Face au problème majeur de ne pas réussir à franchir la barrière de l’accès aux médias – voir « En quoi l’UE souffre d’un déficit de médiatisation ? » pour mieux comprendre les raisons de ce déficit d’information sur l’Europe) – l’UE a développé des stratégies de RP dont les risques se font de plus en plus sensiblement sentir….

L’avers d’une stratégie de conformation aux médias et le revers d’une communication quasi-journalistique de substitution

Soucieuse de s’adapter aux exigences liés aux fonctionnements des médias, la Commission européenne s’est engagée dans une stratégie de conformation aux médias en formatant des messages soi-disant adaptés pour une diffusion massive. Les mémos, communiqués et conférences normalement destinés à la presse mais mis quasi intégralement en ligne se sont alors multipliés.

Par ailleurs, la Commission européenne s’est également engagée dans une logique de financement de contenus pour les médias (images et sons avec Europe by Satellite), de plateforme de diffusion pour la presse (Presseurop) ou de programmes médiatiques (émissions radio avec Euranet).

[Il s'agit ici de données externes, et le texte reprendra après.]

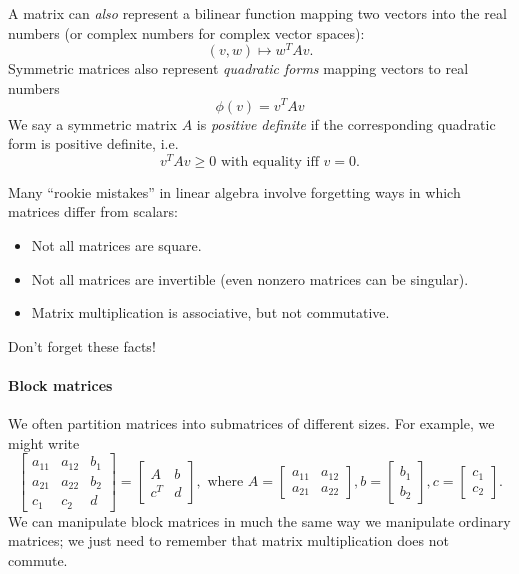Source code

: \documentclass[12pt, leqno]{article}
\begin{document}
A matrix can {\em also} represent a bilinear function mapping
two vectors into the real numbers (or complex numbers for complex
vector spaces):
\[
  (v,w) \mapsto w^T A v.
\]
Symmetric matrices also represent {\em quadratic forms}
mapping vectors to real numbers
\[
  \phi(v) = v^T A v
\]
We say a symmetric matrix $A$ is {\em positive definite} if
the corresponding quadratic form is positive definite, i.e.
\[
  v^T A v \geq 0 \mbox{ with equality iff } v = 0.
\]

Many ``rookie mistakes'' in linear algebra involve forgetting
ways in which matrices differ from scalars:
\begin{itemize}
\item
  Not all matrices are square.
\item
  Not all matrices are invertible (even nonzero matrices can be
  singular).
\item
  Matrix multiplication is associative, but not commutative.
\end{itemize}
Don't forget these facts!

\paragraph{Block matrices}
We often partition matrices into submatrices of different
sizes.  For example, we might write
\[
  \begin{bmatrix}
    a_{11} & a_{12} & b_1 \\
    a_{21} & a_{22} & b_2 \\
    c_1 & c_2 & d
  \end{bmatrix} =
  \begin{bmatrix}
    A & b \\
    c^T & d
  \end{bmatrix}, \mbox{ where }
  A = \begin{bmatrix} a_{11} & a_{12} \\ a_{21} & a_{22} \end{bmatrix},
  b = \begin{bmatrix} b_1 \\ b_2 \end{bmatrix},
  c = \begin{bmatrix} c_1 \\ c_2 \end{bmatrix}.
\]
We can manipulate block matrices in much the same way we manipulate
ordinary matrices; we just need to remember that matrix multiplication
does not commute.
\end{document}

Cette stratégie – quoique qu’elle ait semblé respecter l’indépendance éditoriale des rédactions – a été perçue, notamment par les journalistes, comme une volonté de se substituer à leur propre travail d’information du grand public, soulevant l’indignation sinon davantage des correspondants de presse à Bruxelles.

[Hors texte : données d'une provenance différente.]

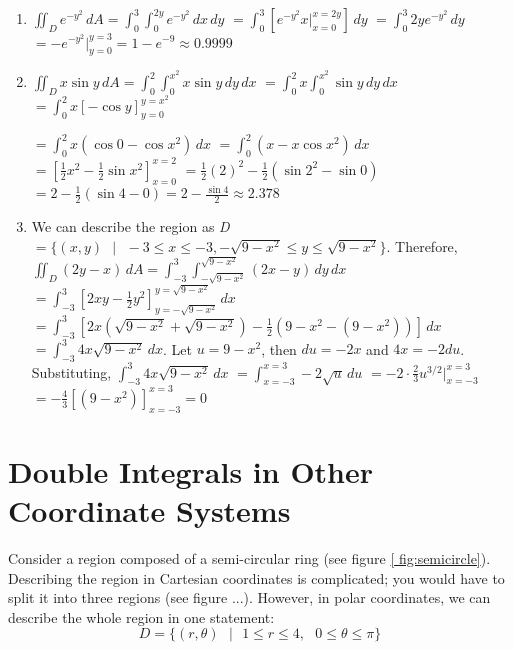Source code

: \begin{Answer}[ref = non-rect]
\begin{enumerate}
    \item $\iint_{\textit{D}} e^{-y^2} \,dA = \int_0^3 \int_{0}^{2y} e^{-y^2}\,
    dx\,dy$ $= \int_0^3 \left[ e^{-y^2} x|_{x = 0}^{x = 2y} \right]\,dy$ $= 
    \int_0^3 2y e^{-y^2}\,dy$ $= -e^{-y^2}|_{y = 0}^{y = 3} = 1 - e^{-9} 
    \approx 0.9999$

    \item $\iint_{\textit{D}} x \sin{y}\,dA = \int_0^{2} \int_0^{x^2} x \sin{y}
    \,dy\,dx$ $= \int_0^{2} x \int_0^{x^2} \sin{y}\,dy\,dx$ $= \int_0^{2} x 
    \left[ -\cos{y} \right]_{y = 0}^{y = x^2}$ 
    
    $= \int_0^{2} x \left( \cos{0} -\cos{x^2} \right)\,dx$ $= \int_0^{2} \left(
    x - x\cos{x^2} \right)\,dx$ $= \left[ \frac{1}{2}x^2 - \frac{1}{2}\sin{x^2}
    \right]_{x = 0}^{x = 2}$ $= \frac{1}{2}(2)^2 - \frac{1}{2} \left( \sin{2^2}
    - \sin{0} \right)$ $= 2 - \frac{1}{2} \left( \sin{4} - 0 \right) = 2 - 
    \frac{\sin{4}}{2} \approx 2.378$

    \item We can describe the region as \textit{D} $= \{ (x, y) \text{ } | 
    \text{ } -3 \leq x \leq -3, -\sqrt{9 - x^2} \leq y \leq \sqrt{9 - x^2} \}$.
    Therefore, $\iint_{\textit{D}} \left(2y - x \right)\,dA = \int_{-3}^3 
    \int_{-\sqrt{9 - x^2}}^{\sqrt{9 - x^2}} \left( 2x - y \right)\,dy\,dx$ $= 
    \int_{-3}^3 \left[ 2xy - \frac{1}{2}y^2 \right]_{y = -\sqrt{9 - x^2}}^{y = 
    \sqrt{9 - x^2}}\,dx$ $= \int_{-3}^3 \left[ 2x \left( \sqrt{9 - x^2} + 
    \sqrt{9 - x^2} \right) - \frac{1}{2} \left( 9 - x^2 - \left(9 - x^2 \right) 
    \right) \right]\,dx$ $= \int_{-3}^3 4x\sqrt{9 - x^2}\,dx$. Let $u = 9 - 
    x^2$, then $du = -2x$ and $4x = -2du$. Substituting, $\int_{-3}^3 4x\sqrt{
    9 - x^2}\,dx$ $= \int_{x = -3}^{x = 3} -2\sqrt{u}\,du$ $= -2 \cdot 
    \frac{2}{3} u^{3/2}|_{x = -3}^{x = 3}$ $= -\frac{4}{3} \left[ \left( 9 - 
    x^2 \right) \right]_{x = -3}^{x = 3} = 0$
\end{enumerate}
\end{Answer}

\section{Double Integrals in Other Coordinate Systems}
Consider a region composed of a semi-circular ring (see figure \ref{
fig:semicircle}). Describing the region in Cartesian coordinates is 
complicated; you would have to split it into three regions (see figure ...). However, in polar coordinates, we can describe the whole region in one statement:
$$\textit{D} = \{(r, \theta)\text{ }|\text{ }1 \leq r \leq 4,\text{ }0 \leq 
\theta \leq \pi\}$$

L’avers d’une stratégie de contournement des médias par le web 2.0 et le revers d’une interaction avec l’euro-blogosphère instrumentalisée

Désireux d’« exploiter la puissance d’Internet pour une meilleure communication » selon le titre de la lettre ouverte de la communauté des éditeurs et des webmasters à Barroso, une partie de la Commission européenne semble envisager Internet comme un moyen de construire un espace public plus ouvert à la diversité des groupes sociaux.

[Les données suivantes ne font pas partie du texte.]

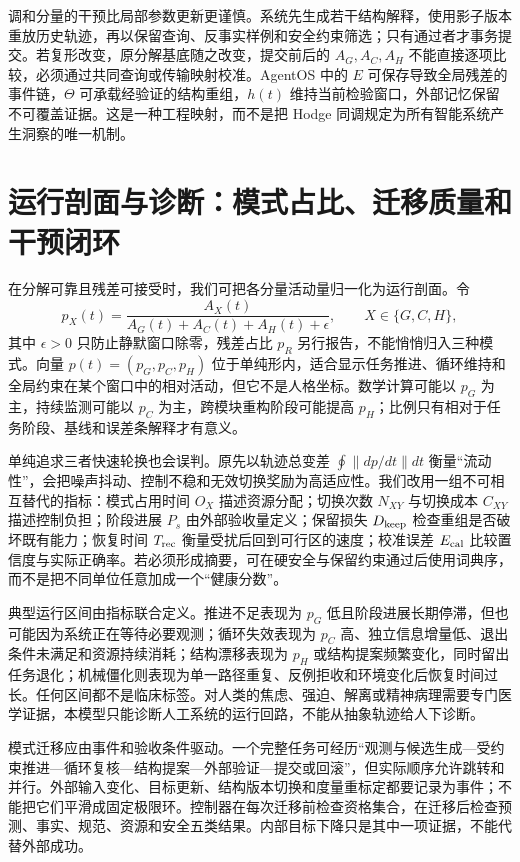 调和分量的干预比局部参数更新更谨慎。系统先生成若干结构解释，使用影子版本重放历史轨迹，再以保留查询、反事实样例和安全约束筛选；只有通过者才事务提交。若复形改变，原分解基底随之改变，提交前后的 $A_G,A_C,A_H$ 不能直接逐项比较，必须通过共同查询或传输映射校准。AgentOS 中的 $E$ 可保存导致全局残差的事件链，$\Theta$ 可承载经验证的结构重组，$h(t)$ 维持当前检验窗口，外部记忆保留不可覆盖证据。这是一种工程映射，而不是把 Hodge 同调规定为所有智能系统产生洞察的唯一机制。

\section{运行剖面与诊断：模式占比、迁移质量和干预闭环}
\label{sec:section_9005}

在分解可靠且残差可接受时，我们可把各分量活动量归一化为运行剖面。令
\[
 p_X(t)=\frac{A_X(t)}{A_G(t)+A_C(t)+A_H(t)+\epsilon},
 \qquad X\in\{G,C,H\},
\]
其中 $\epsilon>0$ 只防止静默窗口除零，残差占比 $p_R$ 另行报告，不能悄悄归入三种模式。向量 $p(t)=(p_G,p_C,p_H)$ 位于单纯形内，适合显示任务推进、循环维持和全局约束在某个窗口中的相对活动，但它不是人格坐标。数学计算可能以 $p_G$ 为主，持续监测可能以 $p_C$ 为主，跨模块重构阶段可能提高 $p_H$；比例只有相对于任务阶段、基线和误差条解释才有意义。

单纯追求三者快速轮换也会误判。原先以轨迹总变差 $\oint\|dp/dt\|dt$ 衡量“流动性”，会把噪声抖动、控制不稳和无效切换奖励为高适应性。我们改用一组不可相互替代的指标：模式占用时间 $O_X$ 描述资源分配；切换次数 $N_{XY}$ 与切换成本 $C_{XY}$ 描述控制负担；阶段进展 $P_s$ 由外部验收量定义；保留损失 $D_{\rm keep}$ 检查重组是否破坏既有能力；恢复时间 $T_{\rm rec}$ 衡量受扰后回到可行区的速度；校准误差 $E_{\rm cal}$ 比较置信度与实际正确率。若必须形成摘要，可在硬安全与保留约束通过后使用词典序，而不是把不同单位任意加成一个“健康分数”。

典型运行区间由指标联合定义。推进不足表现为 $p_G$ 低且阶段进展长期停滞，但也可能因为系统正在等待必要观测；循环失效表现为 $p_C$ 高、独立信息增量低、退出条件未满足和资源持续消耗；结构漂移表现为 $p_H$ 或结构提案频繁变化，同时留出任务退化；机械僵化则表现为单一路径重复、反例拒收和环境变化后恢复时间过长。任何区间都不是临床标签。对人类的焦虑、强迫、解离或精神病理需要专门医学证据，本模型只能诊断人工系统的运行回路，不能从抽象轨迹给人下诊断。

模式迁移应由事件和验收条件驱动。一个完整任务可经历“观测与候选生成—受约束推进—循环复核—结构提案—外部验证—提交或回滚”，但实际顺序允许跳转和并行。外部输入变化、目标更新、结构版本切换和度量重标定都要记录为事件；不能把它们平滑成固定极限环。控制器在每次迁移前检查资格集合，在迁移后检查预测、事实、规范、资源和安全五类结果。内部目标下降只是其中一项证据，不能代替外部成功。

Néanmoins, la réserve d’euroblogeurs éminents – notamment Jon Worth « No pay, no ads » ou Julien Frisch, éditeur de BloggingPortal, aggrégeant à ce jour 558 blogs traitant des affaires européennes – craignant à demi mots que la Commission sponsorise la publication de billets sur l’UE laisse planer un doute sur une instrumentalisation de l’euro-blogosphère.

Ainsi, il convient de rappeler les risques liés à la confusion ou au manque de transparence et l’importance du respect de l’indépendance de démarches professionnelle comme celles des journalistes ou personnelle comme celles des euroblogeurs visant – chacun à sa manière – à éclairer la construction européenne.